Assigned task: Could the entries below be retyped exactly and in full?

Task data:
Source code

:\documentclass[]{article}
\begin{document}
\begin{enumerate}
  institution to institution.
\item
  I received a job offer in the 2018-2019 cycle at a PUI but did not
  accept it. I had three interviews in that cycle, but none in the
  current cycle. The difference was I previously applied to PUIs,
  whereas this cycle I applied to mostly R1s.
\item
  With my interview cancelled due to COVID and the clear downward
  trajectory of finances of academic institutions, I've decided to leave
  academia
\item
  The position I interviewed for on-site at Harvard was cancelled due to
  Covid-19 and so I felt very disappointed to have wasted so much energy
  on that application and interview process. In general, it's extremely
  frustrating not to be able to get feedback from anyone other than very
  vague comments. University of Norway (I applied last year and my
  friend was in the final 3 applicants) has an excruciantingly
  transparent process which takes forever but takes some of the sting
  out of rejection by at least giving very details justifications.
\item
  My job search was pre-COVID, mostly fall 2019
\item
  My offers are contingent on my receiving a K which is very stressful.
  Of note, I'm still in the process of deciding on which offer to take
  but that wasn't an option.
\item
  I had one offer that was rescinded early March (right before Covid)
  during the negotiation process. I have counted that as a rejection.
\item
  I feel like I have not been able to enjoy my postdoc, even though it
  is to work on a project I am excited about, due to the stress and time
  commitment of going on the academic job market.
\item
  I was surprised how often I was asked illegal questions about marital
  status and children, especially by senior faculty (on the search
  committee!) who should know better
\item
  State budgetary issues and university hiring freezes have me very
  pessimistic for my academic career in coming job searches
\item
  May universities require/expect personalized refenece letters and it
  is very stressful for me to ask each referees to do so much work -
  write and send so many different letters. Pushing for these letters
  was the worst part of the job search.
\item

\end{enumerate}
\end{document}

Answer for the task:
Source code

:\documentclass[]{article}
\begin{document}
\begin{enumerate}
  institution to institution.
\item
  I received a job offer in the 2018-2019 cycle at a PUI but did not
  accept it. I had three interviews in that cycle, but none in the
  current cycle. The difference was I previously applied to PUIs,
  whereas this cycle I applied to mostly R1s.
\item
  With my interview cancelled due to COVID and the clear downward
  trajectory of finances of academic institutions, I've decided to leave
  academia
\item
  The position I interviewed for on-site at Harvard was cancelled due to
  Covid-19 and so I felt very disappointed to have wasted so much energy
  on that application and interview process. In general, it's extremely
  frustrating not to be able to get feedback from anyone other than very
  vague comments. University of Norway (I applied last year and my
  friend was in the final 3 applicants) has an excruciantingly
  transparent process which takes forever but takes some of the sting
  out of rejection by at least giving very details justifications.
\item
  My job search was pre-COVID, mostly fall 2019
\item
  My offers are contingent on my receiving a K which is very stressful.
  Of note, I'm still in the process of deciding on which offer to take
  but that wasn't an option.
\item
  I had one offer that was rescinded early March (right before Covid)
  during the negotiation process. I have counted that as a rejection.
\item
  I feel like I have not been able to enjoy my postdoc, even though it
  is to work on a project I am excited about, due to the stress and time
  commitment of going on the academic job market.
\item
  I was surprised how often I was asked illegal questions about marital
  status and children, especially by senior faculty (on the search
  committee!) who should know better
\item
  State budgetary issues and university hiring freezes have me very
  pessimistic for my academic career in coming job searches
\item
  May universities require/expect personalized refenece letters and it
  is very stressful for me to ask each referees to do so much work -
  write and send so many different letters. Pushing for these letters
  was the worst part of the job search.
\item

\end{enumerate}
\end{document}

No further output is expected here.